- _EXTRACTED ENTRIES_

+++

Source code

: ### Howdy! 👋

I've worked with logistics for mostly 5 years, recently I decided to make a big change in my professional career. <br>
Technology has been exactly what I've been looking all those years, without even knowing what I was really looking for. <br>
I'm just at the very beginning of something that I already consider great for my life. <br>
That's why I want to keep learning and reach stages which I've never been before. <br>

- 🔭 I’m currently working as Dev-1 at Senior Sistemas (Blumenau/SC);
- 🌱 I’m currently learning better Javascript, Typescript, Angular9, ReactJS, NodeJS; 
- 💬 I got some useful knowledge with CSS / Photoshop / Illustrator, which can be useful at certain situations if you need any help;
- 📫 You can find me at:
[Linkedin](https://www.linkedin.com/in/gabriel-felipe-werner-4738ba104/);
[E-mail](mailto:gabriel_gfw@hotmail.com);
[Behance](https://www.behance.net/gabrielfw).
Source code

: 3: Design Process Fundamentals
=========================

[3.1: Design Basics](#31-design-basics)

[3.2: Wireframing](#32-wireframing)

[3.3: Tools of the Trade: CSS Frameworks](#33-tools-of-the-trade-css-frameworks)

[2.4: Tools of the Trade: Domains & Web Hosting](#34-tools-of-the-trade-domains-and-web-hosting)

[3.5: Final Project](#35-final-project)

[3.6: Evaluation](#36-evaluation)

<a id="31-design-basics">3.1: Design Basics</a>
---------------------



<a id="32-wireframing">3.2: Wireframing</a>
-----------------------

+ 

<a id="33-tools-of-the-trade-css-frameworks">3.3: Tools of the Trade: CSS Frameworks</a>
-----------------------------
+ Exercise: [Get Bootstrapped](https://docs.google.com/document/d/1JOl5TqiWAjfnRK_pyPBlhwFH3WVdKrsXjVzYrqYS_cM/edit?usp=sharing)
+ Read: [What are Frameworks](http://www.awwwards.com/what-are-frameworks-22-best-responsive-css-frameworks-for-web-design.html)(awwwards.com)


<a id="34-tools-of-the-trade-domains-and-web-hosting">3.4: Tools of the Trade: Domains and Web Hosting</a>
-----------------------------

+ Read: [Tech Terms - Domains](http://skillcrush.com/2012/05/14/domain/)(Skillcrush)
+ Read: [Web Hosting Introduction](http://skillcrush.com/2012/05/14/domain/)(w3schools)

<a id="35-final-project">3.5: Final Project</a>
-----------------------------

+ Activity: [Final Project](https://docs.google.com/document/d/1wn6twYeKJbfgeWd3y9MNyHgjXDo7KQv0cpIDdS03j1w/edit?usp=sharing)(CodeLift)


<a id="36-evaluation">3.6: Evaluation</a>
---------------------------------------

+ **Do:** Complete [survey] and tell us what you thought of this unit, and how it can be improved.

+++

Word for word, transcribe the entire listing shown above.

Source code

: ### Howdy! 👋

I've worked with logistics for mostly 5 years, recently I decided to make a big change in my professional career. <br>
Technology has been exactly what I've been looking all those years, without even knowing what I was really looking for. <br>
I'm just at the very beginning of something that I already consider great for my life. <br>
That's why I want to keep learning and reach stages which I've never been before. <br>

- 🔭 I’m currently working as Dev-1 at Senior Sistemas (Blumenau/SC);
- 🌱 I’m currently learning better Javascript, Typescript, Angular9, ReactJS, NodeJS; 
- 💬 I got some useful knowledge with CSS / Photoshop / Illustrator, which can be useful at certain situations if you need any help;
- 📫 You can find me at:
[Linkedin](https://www.linkedin.com/in/gabriel-felipe-werner-4738ba104/);
[E-mail](mailto:gabriel_gfw@hotmail.com);
[Behance](https://www.behance.net/gabrielfw).
Source code

: 3: Design Process Fundamentals
=========================

[3.1: Design Basics](#31-design-basics)

[3.2: Wireframing](#32-wireframing)

[3.3: Tools of the Trade: CSS Frameworks](#33-tools-of-the-trade-css-frameworks)

[2.4: Tools of the Trade: Domains & Web Hosting](#34-tools-of-the-trade-domains-and-web-hosting)

[3.5: Final Project](#35-final-project)

[3.6: Evaluation](#36-evaluation)

<a id="31-design-basics">3.1: Design Basics</a>
---------------------



<a id="32-wireframing">3.2: Wireframing</a>
-----------------------

+ 

<a id="33-tools-of-the-trade-css-frameworks">3.3: Tools of the Trade: CSS Frameworks</a>
-----------------------------
+ Exercise: [Get Bootstrapped](https://docs.google.com/document/d/1JOl5TqiWAjfnRK_pyPBlhwFH3WVdKrsXjVzYrqYS_cM/edit?usp=sharing)
+ Read: [What are Frameworks](http://www.awwwards.com/what-are-frameworks-22-best-responsive-css-frameworks-for-web-design.html)(awwwards.com)


<a id="34-tools-of-the-trade-domains-and-web-hosting">3.4: Tools of the Trade: Domains and Web Hosting</a>
-----------------------------

+ Read: [Tech Terms - Domains](http://skillcrush.com/2012/05/14/domain/)(Skillcrush)
+ Read: [Web Hosting Introduction](http://skillcrush.com/2012/05/14/domain/)(w3schools)

<a id="35-final-project">3.5: Final Project</a>
-----------------------------

+ Activity: [Final Project](https://docs.google.com/document/d/1wn6twYeKJbfgeWd3y9MNyHgjXDo7KQv0cpIDdS03j1w/edit?usp=sharing)(CodeLift)


<a id="36-evaluation">3.6: Evaluation</a>
---------------------------------------

+ **Do:** Complete [survey] and tell us what you thought of this unit, and how it can be improved.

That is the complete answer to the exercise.